[MATERIALS PROVIDED]

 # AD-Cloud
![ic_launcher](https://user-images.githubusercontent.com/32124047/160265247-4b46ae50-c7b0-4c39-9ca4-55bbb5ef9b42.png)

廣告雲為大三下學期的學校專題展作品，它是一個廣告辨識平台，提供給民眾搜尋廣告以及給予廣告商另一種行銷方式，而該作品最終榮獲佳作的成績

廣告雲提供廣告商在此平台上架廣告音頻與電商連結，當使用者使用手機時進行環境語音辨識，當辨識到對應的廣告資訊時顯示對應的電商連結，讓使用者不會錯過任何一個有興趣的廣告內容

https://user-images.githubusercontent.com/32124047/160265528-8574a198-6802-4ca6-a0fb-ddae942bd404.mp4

[/MATERIALS PROVIDED]
[MATERIALS PROVIDED]

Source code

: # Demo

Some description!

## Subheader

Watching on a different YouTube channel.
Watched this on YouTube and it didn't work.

[/MATERIALS PROVIDED]
[MATERIALS PROVIDED]

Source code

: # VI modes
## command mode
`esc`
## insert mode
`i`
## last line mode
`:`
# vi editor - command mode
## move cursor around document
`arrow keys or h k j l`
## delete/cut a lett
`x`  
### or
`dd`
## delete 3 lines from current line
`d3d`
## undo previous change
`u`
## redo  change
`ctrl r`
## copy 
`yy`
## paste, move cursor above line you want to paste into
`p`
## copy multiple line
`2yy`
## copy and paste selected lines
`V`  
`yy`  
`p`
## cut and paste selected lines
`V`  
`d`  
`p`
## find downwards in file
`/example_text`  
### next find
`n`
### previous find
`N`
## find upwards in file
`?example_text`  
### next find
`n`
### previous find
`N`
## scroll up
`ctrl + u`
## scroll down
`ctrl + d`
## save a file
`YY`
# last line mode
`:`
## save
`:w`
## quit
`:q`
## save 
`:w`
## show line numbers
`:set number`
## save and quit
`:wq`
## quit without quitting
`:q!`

[/MATERIALS PROVIDED]

:: EXERCISE ::
In the records, find every line that has the string "lines" and copy it.

:: SOLVED PROBLEM ::
## delete 3 lines from current line
## copy and paste selected lines
## cut and paste selected lines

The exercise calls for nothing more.